Estou no meio da encruzilhada, entre escolher a alienação quase total, evitando noticiários, jornais e Twitter, ou continuar neste limbo de superficialidade em que vou aprofundando à medida que me sinto capaz de aguentar os embates com a realidade. É que viver atualizado e consciente do mundo em que vivemos é para os duros. Como é que se dorme com o Brasil e seus genocídios múltiplos? Como é que se recupera a fé na Humanidade depois de ler os milhares de comentários racistas, misóginos, homofóbicos e classistas a propósito de tudo e de nada nas redes sociais? Como é que se vive com a falta de empatia do chamado europeu-comum em relação aos migrantes, aos refugiados, aos desprotegidos e aos minoritários? Como é que se tem um sono tranquilo com o acentuar das alterações climáticas e com o descarrilamento do nosso modelo de desenvolvimento?

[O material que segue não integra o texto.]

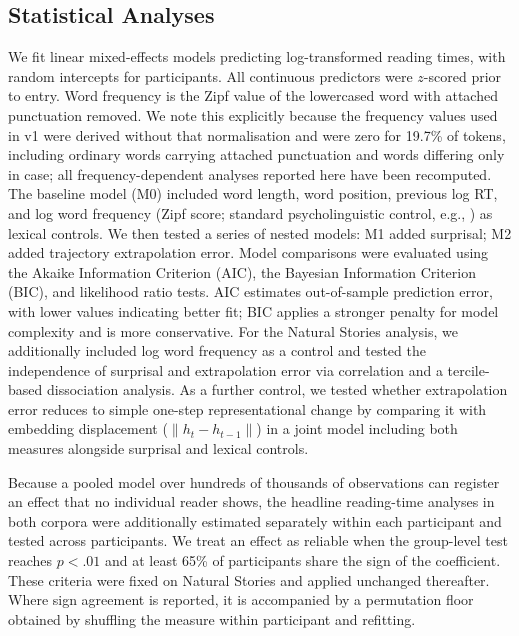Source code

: \documentclass[12pt]{article}
\newcommand{\new}[1]{#1}   %
\begin{document}
\subsection{Statistical Analyses}

We fit linear mixed-effects models predicting log-transformed reading times, with random intercepts for participants. All continuous predictors were $z$-scored prior to entry. \new{Word frequency is the Zipf value of the lowercased word with attached punctuation removed. We note this explicitly because the frequency values used in v1 were derived without that normalisation and were zero for 19.7\% of tokens, including ordinary words carrying attached punctuation and words differing only in case; all frequency-dependent analyses reported here have been recomputed.} The baseline model (M0) included word length, word position, previous log RT, and log word frequency (Zipf score; standard psycholinguistic control, e.g., \citealp{smith2013}) as lexical controls. We then tested a series of nested models: M1 added surprisal; M2 added trajectory extrapolation error. Model comparisons were evaluated using the Akaike Information Criterion (AIC), the Bayesian Information Criterion (BIC), and likelihood ratio tests. AIC estimates out-of-sample prediction error, with lower values indicating better fit; BIC applies a stronger penalty for model complexity and is more conservative. For the Natural Stories analysis, we additionally included log word frequency as a control and tested the independence of surprisal and extrapolation error via correlation and a tercile-based dissociation analysis. As a further control, we tested whether extrapolation error reduces to simple one-step representational change by comparing it with embedding displacement ($\|h_t - h_{t-1}\|$) in a joint model including both measures alongside surprisal and lexical controls.

\new{Because a pooled model over hundreds of thousands of observations can register an effect that no individual reader shows, the headline reading-time analyses in both corpora were additionally estimated separately within each participant and tested across participants. We treat an effect as reliable when the group-level test reaches $p < .01$ and at least 65\% of participants share the sign of the coefficient. These criteria were fixed on Natural Stories and applied unchanged thereafter. Where sign agreement is reported, it is accompanied by a permutation floor obtained by shuffling the measure within participant and refitting.}
\end{document}
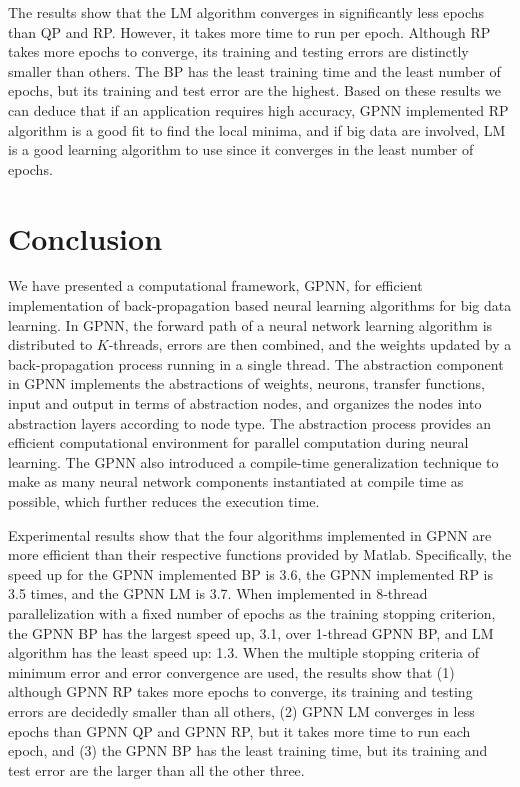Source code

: \documentclass[procedia]{easychair}
\begin{document}
The results show that the LM algorithm converges in significantly less epochs than QP and RP.  However, it takes more time to run per epoch.  Although RP takes more epochs to converge, its training and testing errors are distinctly smaller than others.  The BP has the least training time and the least number of epochs, but its training and test error are the highest.  Based on these results we can deduce that if an application requires high accuracy, GPNN implemented RP algorithm is a good fit to find the local minima, and if big data are involved, LM is a good learning algorithm to use since it converges in the least number of epochs.


\section{Conclusion}
\label{section:conclusion}

We have presented a computational framework, GPNN, for efficient implementation of back-propagation based neural learning algorithms for big data learning. In GPNN, the forward path of a neural network learning algorithm is distributed to $K$-threads, errors are then combined, and the weights updated by a back-propagation process running in a single thread.   The abstraction component in GPNN implements the abstractions of weights, neurons, transfer functions, input and output in terms of abstraction nodes, and organizes the nodes into abstraction layers according to node type. The abstraction process provides an efficient computational environment for parallel computation during neural learning.  The GPNN also introduced a compile-time generalization technique to make as many neural network components instantiated at compile time as possible, which further reduces the execution time.

Experimental results show that the four algorithms implemented in GPNN are more efficient than their respective functions provided by Matlab.  Specifically, the speed up for the GPNN implemented BP is 3.6, the GPNN implemented RP is 3.5 times, and the GPNN LM is 3.7.  When implemented in 8-thread parallelization with a fixed number of epochs as the training stopping criterion, the GPNN BP has the largest speed up, 3.1, over 1-thread GPNN BP, and LM algorithm has the least speed up: 1.3.  When the multiple stopping criteria of minimum error and error convergence are used, the results show that (1) although GPNN RP takes more epochs to converge, its training and testing errors are decidedly smaller than all others, (2) GPNN LM converges in less epochs than GPNN QP and GPNN RP, but it takes more time to run each epoch, and (3) the GPNN BP has the least training time, but its training and test error are the larger than all the other three.
\end{document}

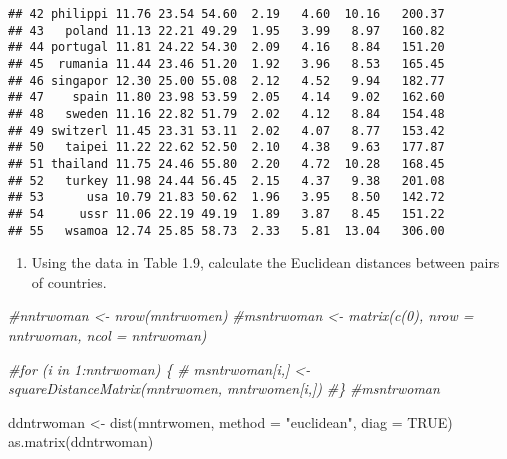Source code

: \documentclass[
]{article}
\newenvironment{Shaded}{\begin{snugshade}}{\end{snugshade}}
\newcommand{\AttributeTok}[1]{\textcolor[rgb]{0.77,0.63,0.00}{#1}}
\newcommand{\CommentTok}[1]{\textcolor[rgb]{0.56,0.35,0.01}{\textit{#1}}}
\newcommand{\ConstantTok}[1]{\textcolor[rgb]{0.00,0.00,0.00}{#1}}
\newcommand{\FunctionTok}[1]{\textcolor[rgb]{0.00,0.00,0.00}{#1}}
\newcommand{\NormalTok}[1]{#1}
\newcommand{\OtherTok}[1]{\textcolor[rgb]{0.56,0.35,0.01}{#1}}
\newcommand{\StringTok}[1]{\textcolor[rgb]{0.31,0.60,0.02}{#1}}
\providecommand{\tightlist}{%
  \setlength{\itemsep}{0pt}\setlength{\parskip}{0pt}}
\begin{document}
\begin{verbatim}
## 42 philippi 11.76 23.54 54.60  2.19   4.60  10.16   200.37
## 43   poland 11.13 22.21 49.29  1.95   3.99   8.97   160.82
## 44 portugal 11.81 24.22 54.30  2.09   4.16   8.84   151.20
## 45  rumania 11.44 23.46 51.20  1.92   3.96   8.53   165.45
## 46 singapor 12.30 25.00 55.08  2.12   4.52   9.94   182.77
## 47    spain 11.80 23.98 53.59  2.05   4.14   9.02   162.60
## 48   sweden 11.16 22.82 51.79  2.02   4.12   8.84   154.48
## 49 switzerl 11.45 23.31 53.11  2.02   4.07   8.77   153.42
## 50   taipei 11.22 22.62 52.50  2.10   4.38   9.63   177.87
## 51 thailand 11.75 24.46 55.80  2.20   4.72  10.28   168.45
## 52   turkey 11.98 24.44 56.45  2.15   4.37   9.38   201.08
## 53      usa 10.79 21.83 50.62  1.96   3.95   8.50   142.72
## 54     ussr 11.06 22.19 49.19  1.89   3.87   8.45   151.22
## 55   wsamoa 12.74 25.85 58.73  2.33   5.81  13.04   306.00
\end{verbatim}

\begin{enumerate}
\def\labelenumi{(\alph{enumi})}
\tightlist
\item
  Using the data in Table 1.9, calculate the Euclidean distances between
  pairs of countries.
\end{enumerate}

\begin{Shaded}
\begin{Highlighting}[]
\CommentTok{\#nntrwoman \textless{}{-} nrow(mntrwomen)}
\CommentTok{\#msntrwoman \textless{}{-} matrix(c(0), nrow = nntrwoman, ncol = nntrwoman)}

\CommentTok{\#for (i in 1:nntrwoman) \{}
\CommentTok{\#  msntrwoman[i,] \textless{}{-} squareDistanceMatrix(mntrwomen, mntrwomen[i,])  }
\CommentTok{\#\}}
\CommentTok{\#msntrwoman}

\NormalTok{ddntrwoman }\OtherTok{\textless{}{-}} \FunctionTok{dist}\NormalTok{(mntrwomen, }\AttributeTok{method =} \StringTok{"euclidean"}\NormalTok{, }\AttributeTok{diag =} \ConstantTok{TRUE}\NormalTok{)}
\FunctionTok{as.matrix}\NormalTok{(ddntrwoman)}
\end{Highlighting}
\end{Shaded}
\end{document}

Das duas uma: ou rezando um rosário e meio a Nossa Senhora dos Fármacos, ou ensaiando a normalidade possível no meio do Armagedão, num semiadormecimento-irónico-funcional (que tem sido a minha escolha). Semi porque ainda leio metade, adormecimento porque a metade que não leio suaviza e serve de analgesia aos impactos com a primeira, irónico porque não perco uma oportunidade de fazer humor a partir da desgraça, mesmo que seja só para me enganar, e funcional porque permite continuar o dia a dia, como uma pessoa adulta que vota, paga impostos e faz os seus afazeres.

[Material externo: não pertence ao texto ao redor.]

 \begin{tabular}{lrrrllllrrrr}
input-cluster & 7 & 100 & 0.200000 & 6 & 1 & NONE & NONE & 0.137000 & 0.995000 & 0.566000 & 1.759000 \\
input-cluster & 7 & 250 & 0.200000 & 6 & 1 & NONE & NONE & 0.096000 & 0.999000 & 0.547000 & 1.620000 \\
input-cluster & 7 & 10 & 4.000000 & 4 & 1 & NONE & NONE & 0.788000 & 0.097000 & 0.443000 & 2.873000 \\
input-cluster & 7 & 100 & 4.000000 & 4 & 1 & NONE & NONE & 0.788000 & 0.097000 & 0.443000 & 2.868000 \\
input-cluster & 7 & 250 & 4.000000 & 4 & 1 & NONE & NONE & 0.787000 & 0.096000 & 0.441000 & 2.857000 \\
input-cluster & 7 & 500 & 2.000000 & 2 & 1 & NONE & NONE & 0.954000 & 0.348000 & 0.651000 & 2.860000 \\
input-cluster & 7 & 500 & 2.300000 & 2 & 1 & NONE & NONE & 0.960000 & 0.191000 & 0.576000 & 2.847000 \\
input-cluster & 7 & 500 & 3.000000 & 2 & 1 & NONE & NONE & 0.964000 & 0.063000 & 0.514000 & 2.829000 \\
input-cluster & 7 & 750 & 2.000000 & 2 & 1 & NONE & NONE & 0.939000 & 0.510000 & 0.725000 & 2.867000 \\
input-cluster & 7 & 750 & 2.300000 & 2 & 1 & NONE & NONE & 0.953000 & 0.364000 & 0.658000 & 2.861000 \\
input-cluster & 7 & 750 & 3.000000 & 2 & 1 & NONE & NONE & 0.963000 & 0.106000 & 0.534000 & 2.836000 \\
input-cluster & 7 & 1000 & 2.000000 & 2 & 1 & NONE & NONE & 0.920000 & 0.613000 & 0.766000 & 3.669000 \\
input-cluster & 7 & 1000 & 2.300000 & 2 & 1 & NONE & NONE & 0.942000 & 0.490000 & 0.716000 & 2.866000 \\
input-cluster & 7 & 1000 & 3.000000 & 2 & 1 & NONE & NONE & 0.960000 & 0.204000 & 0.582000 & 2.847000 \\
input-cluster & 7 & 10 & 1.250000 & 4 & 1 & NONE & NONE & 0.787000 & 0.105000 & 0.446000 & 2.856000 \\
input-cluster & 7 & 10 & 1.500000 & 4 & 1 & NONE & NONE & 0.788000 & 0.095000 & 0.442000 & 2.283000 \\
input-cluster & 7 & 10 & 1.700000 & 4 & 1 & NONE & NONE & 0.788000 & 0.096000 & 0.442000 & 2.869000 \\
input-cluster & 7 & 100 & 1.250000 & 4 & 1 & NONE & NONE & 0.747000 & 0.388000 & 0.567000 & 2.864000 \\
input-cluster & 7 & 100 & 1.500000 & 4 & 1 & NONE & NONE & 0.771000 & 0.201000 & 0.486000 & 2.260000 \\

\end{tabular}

Agora que penso, haveria outras alternativas, mas seriam todas incompatíveis com a funcionalidadezinha nossa de cada dia: ir gritar para a rua descabelada, fazendo discursos febris e gesticulados, como aqueles senhores que praticam a oratória em cima de um banquinho em Hyde Park, ou (na vertente mais hippie) fugindo para uma montanha, para praticar a frugalidade total, evitando qualquer contacto com o resto do mundo. Pensando bem, a funcionalidadezinha está sobrevalorizada. Precisamos de laivos adolescentes de subversão apaixonada. Precisamos das utopias românticas, pouco ancoradas na realidade, da infância. Para mandar calar os papagaios, os tecnocratas e os broncos, com caretas e nanananananãs. Para recuperar a esperança no futuro e conseguir, assim, pensar em alternativas.

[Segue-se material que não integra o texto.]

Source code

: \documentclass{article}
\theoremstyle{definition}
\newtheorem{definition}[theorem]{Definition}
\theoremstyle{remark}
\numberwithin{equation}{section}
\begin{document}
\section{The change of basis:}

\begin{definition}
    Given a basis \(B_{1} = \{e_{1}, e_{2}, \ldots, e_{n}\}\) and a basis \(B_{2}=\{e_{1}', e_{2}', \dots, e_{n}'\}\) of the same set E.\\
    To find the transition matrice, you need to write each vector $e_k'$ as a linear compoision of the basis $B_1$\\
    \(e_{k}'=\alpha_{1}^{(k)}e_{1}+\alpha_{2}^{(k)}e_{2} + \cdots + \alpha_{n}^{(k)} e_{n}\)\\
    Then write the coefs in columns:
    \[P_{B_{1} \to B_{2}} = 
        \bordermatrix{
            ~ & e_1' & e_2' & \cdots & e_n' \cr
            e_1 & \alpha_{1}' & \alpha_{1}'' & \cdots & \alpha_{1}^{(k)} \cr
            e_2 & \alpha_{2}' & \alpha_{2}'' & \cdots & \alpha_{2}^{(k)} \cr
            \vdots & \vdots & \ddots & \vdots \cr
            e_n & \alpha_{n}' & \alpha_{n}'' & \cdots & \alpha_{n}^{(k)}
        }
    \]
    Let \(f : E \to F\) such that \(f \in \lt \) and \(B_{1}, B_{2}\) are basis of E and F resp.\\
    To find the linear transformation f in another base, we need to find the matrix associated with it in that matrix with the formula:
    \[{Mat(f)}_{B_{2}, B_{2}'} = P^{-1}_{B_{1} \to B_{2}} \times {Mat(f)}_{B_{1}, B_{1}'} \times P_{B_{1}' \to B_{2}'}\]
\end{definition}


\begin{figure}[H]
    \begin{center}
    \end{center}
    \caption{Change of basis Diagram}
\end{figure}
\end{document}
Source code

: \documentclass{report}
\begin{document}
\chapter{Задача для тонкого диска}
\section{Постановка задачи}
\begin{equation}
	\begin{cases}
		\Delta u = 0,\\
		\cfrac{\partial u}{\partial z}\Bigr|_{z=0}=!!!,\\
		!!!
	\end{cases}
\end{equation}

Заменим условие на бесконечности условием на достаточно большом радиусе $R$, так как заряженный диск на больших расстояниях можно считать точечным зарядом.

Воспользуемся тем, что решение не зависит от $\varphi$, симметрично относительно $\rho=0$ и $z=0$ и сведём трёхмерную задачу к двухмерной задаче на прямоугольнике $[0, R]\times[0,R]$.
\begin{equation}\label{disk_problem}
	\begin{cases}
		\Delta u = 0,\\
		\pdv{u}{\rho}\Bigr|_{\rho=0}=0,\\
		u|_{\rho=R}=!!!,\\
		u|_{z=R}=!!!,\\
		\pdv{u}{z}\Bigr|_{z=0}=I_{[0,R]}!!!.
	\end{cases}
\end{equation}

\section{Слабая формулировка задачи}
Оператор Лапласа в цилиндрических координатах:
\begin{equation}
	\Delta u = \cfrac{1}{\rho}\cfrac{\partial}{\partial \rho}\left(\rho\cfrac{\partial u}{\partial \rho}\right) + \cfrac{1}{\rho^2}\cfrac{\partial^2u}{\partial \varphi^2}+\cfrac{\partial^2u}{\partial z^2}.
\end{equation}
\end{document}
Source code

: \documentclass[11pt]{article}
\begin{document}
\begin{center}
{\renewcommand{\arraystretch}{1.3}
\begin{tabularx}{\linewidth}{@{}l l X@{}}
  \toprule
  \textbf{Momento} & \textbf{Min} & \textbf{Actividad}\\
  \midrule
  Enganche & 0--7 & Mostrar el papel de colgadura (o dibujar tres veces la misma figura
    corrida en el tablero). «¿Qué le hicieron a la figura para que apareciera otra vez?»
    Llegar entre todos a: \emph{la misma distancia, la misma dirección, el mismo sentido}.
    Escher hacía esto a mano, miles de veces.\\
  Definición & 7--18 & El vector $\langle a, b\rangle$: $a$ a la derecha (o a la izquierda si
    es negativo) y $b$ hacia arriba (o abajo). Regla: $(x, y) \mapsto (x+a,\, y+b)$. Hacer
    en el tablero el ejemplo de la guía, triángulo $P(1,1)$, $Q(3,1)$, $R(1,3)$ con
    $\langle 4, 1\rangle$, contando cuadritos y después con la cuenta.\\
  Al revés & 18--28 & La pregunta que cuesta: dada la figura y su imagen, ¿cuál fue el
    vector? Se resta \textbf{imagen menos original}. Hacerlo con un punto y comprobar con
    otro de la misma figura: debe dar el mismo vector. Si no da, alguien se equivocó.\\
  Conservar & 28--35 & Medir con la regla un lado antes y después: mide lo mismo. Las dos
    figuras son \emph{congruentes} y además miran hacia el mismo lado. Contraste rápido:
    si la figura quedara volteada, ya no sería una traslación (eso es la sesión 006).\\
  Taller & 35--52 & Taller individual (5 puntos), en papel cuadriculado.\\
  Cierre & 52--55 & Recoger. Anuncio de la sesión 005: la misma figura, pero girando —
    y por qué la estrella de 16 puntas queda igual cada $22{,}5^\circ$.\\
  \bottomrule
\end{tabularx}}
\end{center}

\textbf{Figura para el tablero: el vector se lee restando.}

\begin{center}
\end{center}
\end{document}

Neste fim-da-história que nos venderam, reina a TINA economicista da folha de Excel. Mal se ensaia uma conversa sobre alternativas ao modelo capitalista, começa o enxovalho e o clamor por adultos na sala. Como se, perante o apocalipse iminente, perante as assimetrias crescentes, perante a atomização e a polarização social, mais este cheirinho a anos 30 no ar, a doxa do crescimento-acima-de-tudo ainda fizesse algum sentido. Vamos prego a fundo em direção ao penhasco e ainda há quem ache que faz diferença estar numa carroça ou num Porsche.
Acreditarão ainda os senhores do mundo, que investem em bunkers e em viagens espaciais, que conseguirão sobreviver muito mais tempo do que os homens comuns? A mortalidade é para todos, já os romanos faziam questão de sussurrar aos ouvidos dos triunfadores. Sendo que diante do caos do tempo que vivemos, apetece pedir mais crianças na sala, não apenas para recuperar a infantilidade das utopias e da empatia, mas para fazer trocadilhos estúpidos e piadas secas enquanto está a dar o noticiário.